Taking the master DataFrame and creating 4 new Data Frames organized by region 


In [6]:
se_data=ins_data[ins_data['region']=='southeast']
ne_data=ins_data[ins_data['region']=='northeast']
nw_data=ins_data[ins_data['region']=='northwest']
sw_data=ins_data[ins_data['region']=='southwest']

se_percentage=len(se_data)/len(ins_data)*100
ne_percentage=len(ne_data)/len(ins_data)*100
nw_percentage=len(nw_data)/len(ins_data)*100
sw_percentage=len(sw_data)/len(ins_data)*100
print("Percentage from Southeast: " +str(round(se_percentage, 2))+"%")
print("Percentage from Northeast: " +str(round(ne_percentage, 2))+"%")
print("Percentage from Northwest: " +str(round(nw_percentage, 2))+"%")
print("Percentage from Southwest: " +str(round(sw_percentage, 2))+"%")

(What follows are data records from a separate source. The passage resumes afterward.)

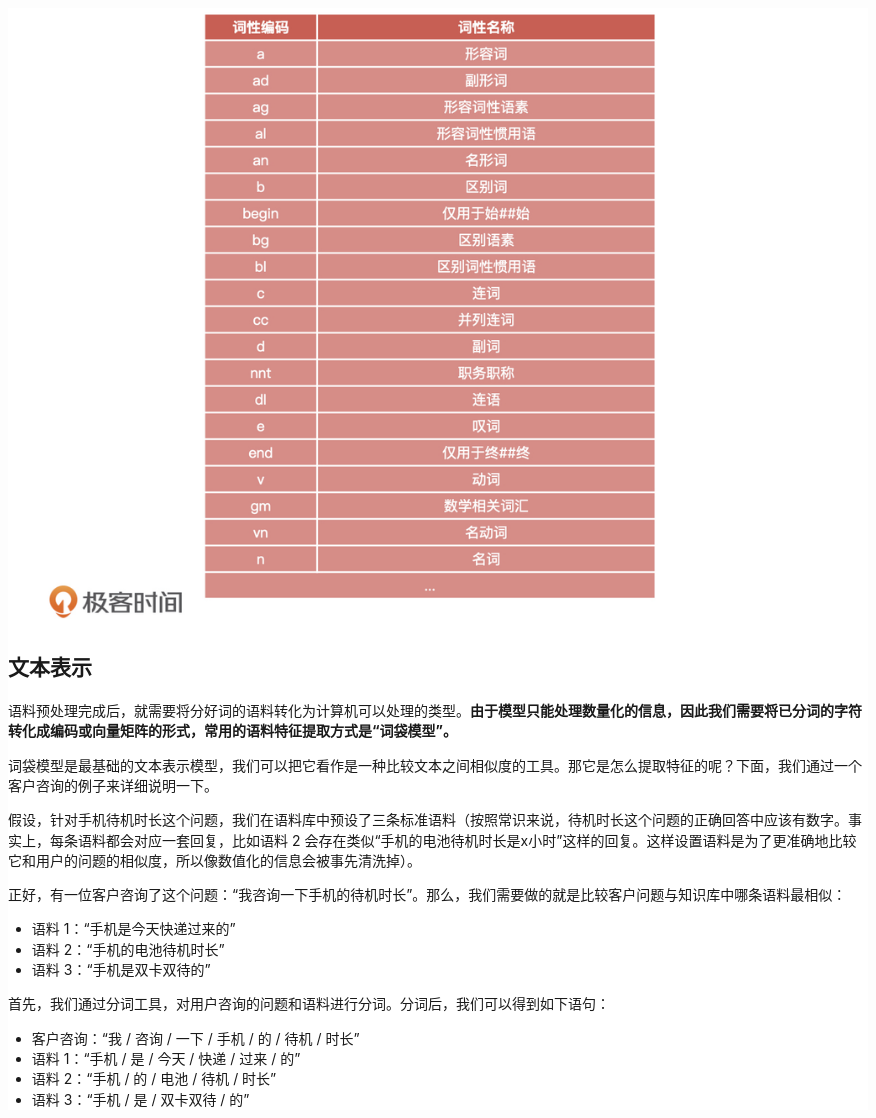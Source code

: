 <p><img src="assets/6cf241b14fa646c19ef506412fc46030.jpg" alt="" /></p>

<h2 id="文本表示">文本表示</h2>

<p>语料预处理完成后，就需要将分好词的语料转化为计算机可以处理的类型。<strong>由于模型只能处理数量化的信息，因此我们需要将已分词的字符转化成编码或向量矩阵的形式，常用的语料特征提取方式是“词袋模型”。</strong></p>

<p>词袋模型是最基础的文本表示模型，我们可以把它看作是一种比较文本之间相似度的工具。那它是怎么提取特征的呢？下面，我们通过一个客户咨询的例子来详细说明一下。</p>

<p>假设，针对手机待机时长这个问题，我们在语料库中预设了三条标准语料（按照常识来说，待机时长这个问题的正确回答中应该有数字。事实上，每条语料都会对应一套回复，比如语料 2 会存在类似“手机的电池待机时长是x小时”这样的回复。这样设置语料是为了更准确地比较它和用户的问题的相似度，所以像数值化的信息会被事先清洗掉）。</p>

<p>正好，有一位客户咨询了这个问题：“我咨询一下手机的待机时长”。那么，我们需要做的就是比较客户问题与知识库中哪条语料最相似：</p>

<ul>
<li>语料 1：“手机是今天快递过来的”</li>
<li>语料 2：“手机的电池待机时长”</li>
<li>语料 3：“手机是双卡双待的”</li>
</ul>

<p>首先，我们通过分词工具，对用户咨询的问题和语料进行分词。分词后，我们可以得到如下语句：</p>

<ul>
<li>客户咨询：“我 / 咨询 / 一下 / 手机 / 的 / 待机 / 时长”</li>
<li>语料 1：“手机 / 是 / 今天 / 快递 / 过来 / 的”</li>
<li>语料 2：“手机 / 的 / 电池 / 待机 / 时长”</li>
<li>语料 3：“手机 / 是 / 双卡双待 / 的”</li>
</ul>
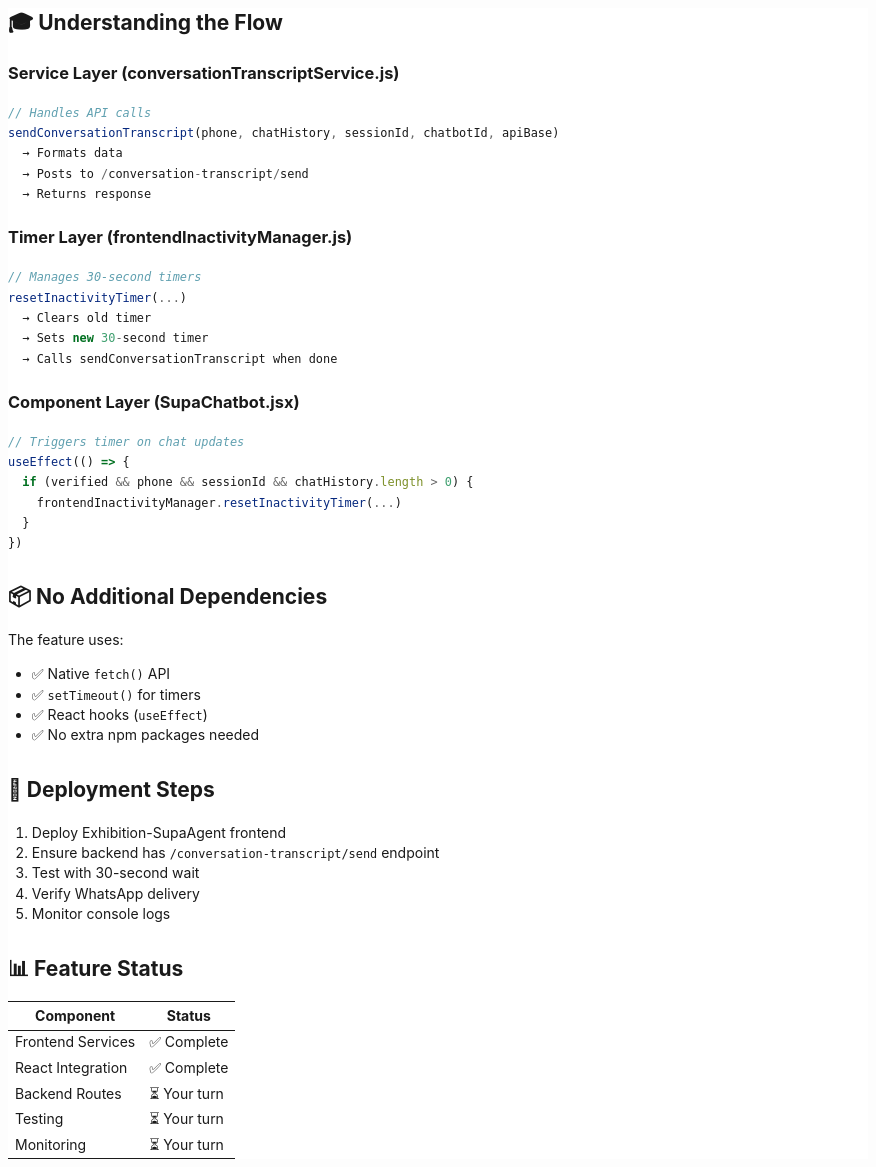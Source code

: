 ## 🎓 Understanding the Flow

### Service Layer (conversationTranscriptService.js)
```javascript
// Handles API calls
sendConversationTranscript(phone, chatHistory, sessionId, chatbotId, apiBase)
  → Formats data
  → Posts to /conversation-transcript/send
  → Returns response
```

### Timer Layer (frontendInactivityManager.js)
```javascript
// Manages 30-second timers
resetInactivityTimer(...)
  → Clears old timer
  → Sets new 30-second timer
  → Calls sendConversationTranscript when done
```

### Component Layer (SupaChatbot.jsx)
```javascript
// Triggers timer on chat updates
useEffect(() => {
  if (verified && phone && sessionId && chatHistory.length > 0) {
    frontendInactivityManager.resetInactivityTimer(...)
  }
})
```

## 📦 No Additional Dependencies

The feature uses:
- ✅ Native `fetch()` API
- ✅ `setTimeout()` for timers
- ✅ React hooks (`useEffect`)
- ✅ No extra npm packages needed

## 🚀 Deployment Steps

1. Deploy Exhibition-SupaAgent frontend
2. Ensure backend has `/conversation-transcript/send` endpoint
3. Test with 30-second wait
4. Verify WhatsApp delivery
5. Monitor console logs

## 📊 Feature Status

| Component | Status |
|-----------|--------|
| Frontend Services | ✅ Complete |
| React Integration | ✅ Complete |
| Backend Routes | ⏳ Your turn |
| Testing | ⏳ Your turn |
| Monitoring | ⏳ Your turn |
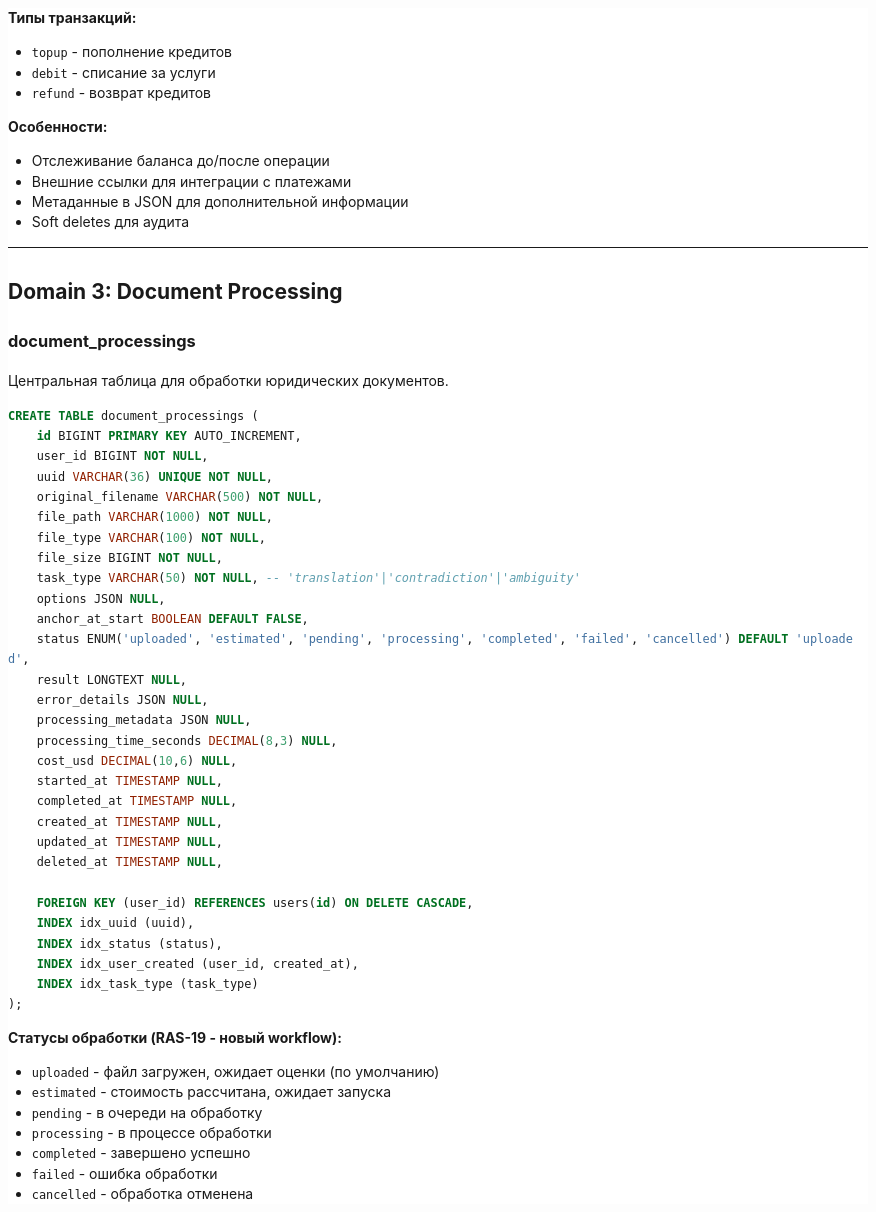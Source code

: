**Типы транзакций:**
- `topup` - пополнение кредитов
- `debit` - списание за услуги
- `refund` - возврат кредитов

**Особенности:**
- Отслеживание баланса до/после операции
- Внешние ссылки для интеграции с платежами
- Метаданные в JSON для дополнительной информации
- Soft deletes для аудита

---

## Domain 3: Document Processing

### document_processings
Центральная таблица для обработки юридических документов.

```sql
CREATE TABLE document_processings (
    id BIGINT PRIMARY KEY AUTO_INCREMENT,
    user_id BIGINT NOT NULL,
    uuid VARCHAR(36) UNIQUE NOT NULL,
    original_filename VARCHAR(500) NOT NULL,
    file_path VARCHAR(1000) NOT NULL,
    file_type VARCHAR(100) NOT NULL,
    file_size BIGINT NOT NULL,
    task_type VARCHAR(50) NOT NULL, -- 'translation'|'contradiction'|'ambiguity'
    options JSON NULL,
    anchor_at_start BOOLEAN DEFAULT FALSE,
    status ENUM('uploaded', 'estimated', 'pending', 'processing', 'completed', 'failed', 'cancelled') DEFAULT 'uploaded',
    result LONGTEXT NULL,
    error_details JSON NULL,
    processing_metadata JSON NULL,
    processing_time_seconds DECIMAL(8,3) NULL,
    cost_usd DECIMAL(10,6) NULL,
    started_at TIMESTAMP NULL,
    completed_at TIMESTAMP NULL,
    created_at TIMESTAMP NULL,
    updated_at TIMESTAMP NULL,
    deleted_at TIMESTAMP NULL,
    
    FOREIGN KEY (user_id) REFERENCES users(id) ON DELETE CASCADE,
    INDEX idx_uuid (uuid),
    INDEX idx_status (status),
    INDEX idx_user_created (user_id, created_at),
    INDEX idx_task_type (task_type)
);
```

**Статусы обработки (RAS-19 - новый workflow):**
- `uploaded` - файл загружен, ожидает оценки (по умолчанию)
- `estimated` - стоимость рассчитана, ожидает запуска
- `pending` - в очереди на обработку
- `processing` - в процессе обработки
- `completed` - завершено успешно
- `failed` - ошибка обработки
- `cancelled` - обработка отменена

Percentage from Southeast: 27.2%
Percentage from Northeast: 24.22%
Percentage from Northwest: 24.29%
Percentage from Southwest: 24.29%


Data looks to have pretty good distribution among the 4 regions that the 


# Average Insurance Costs by Region

Here we will use Pandas to calculate the average of the column "Costs" for each reagion to see who had the highest and lowest costs. 

In [7]:
se_mean_cost=se_data['charges'].mean()
ne_mean_cost=ne_data['charges'].mean()
nw_mean_cost=nw_data['charges'].mean()
sw_mean_cost=sw_data['charges'].mean()

print("The Average Inusrance Cost for the Southeast is: $"+str(round(se_mean_cost, 2)))
print("The Average Inusrance Cost for the Northeast is: $"+str(round(ne_mean_cost, 2)))
print("The Average Inusrance Cost for the Northwest is: $"+str(round(nw_mean_cost, 2)))
print("The Average Inusrance Cost for the Southwest is: $"+str(round(sw_mean_cost, 2)))

The Average Inusrance Cost for the Southeast is: $14735.41
The Average Inusrance Cost for the Northeast is: $13406.38
The Average Inusrance Cost for the Northwest is: $12417.58
The Average Inusrance Cost for the Southwest is: $12346.94


In our data set the respondants from the Southeast had the highest average insurance costs.  
Now let us see what may be driving that cost by looking at 2 of the variables, BMI and Smoking

# Percentage of Overweight

According to the CDC A BMI of 25 or over is considered overweight In this next code block we will find out how many overweight people are in each region and see if that is a driver for the higher costs in the Southeast


In [15]:
se_ow=se_data[(se_data['bmi']>=25.0) & (se_data['bmi']<30)]
ne_ow=ne_data[(ne_data['bmi']>=25.0) & (ne_data['bmi']<30)]
nw_ow=nw_data[(nw_data['bmi']>=25.0) & (nw_data['bmi']<30)]
sw_ow=sw_data[(sw_data['bmi']>=25.0) & (sw_data['bmi']<30)]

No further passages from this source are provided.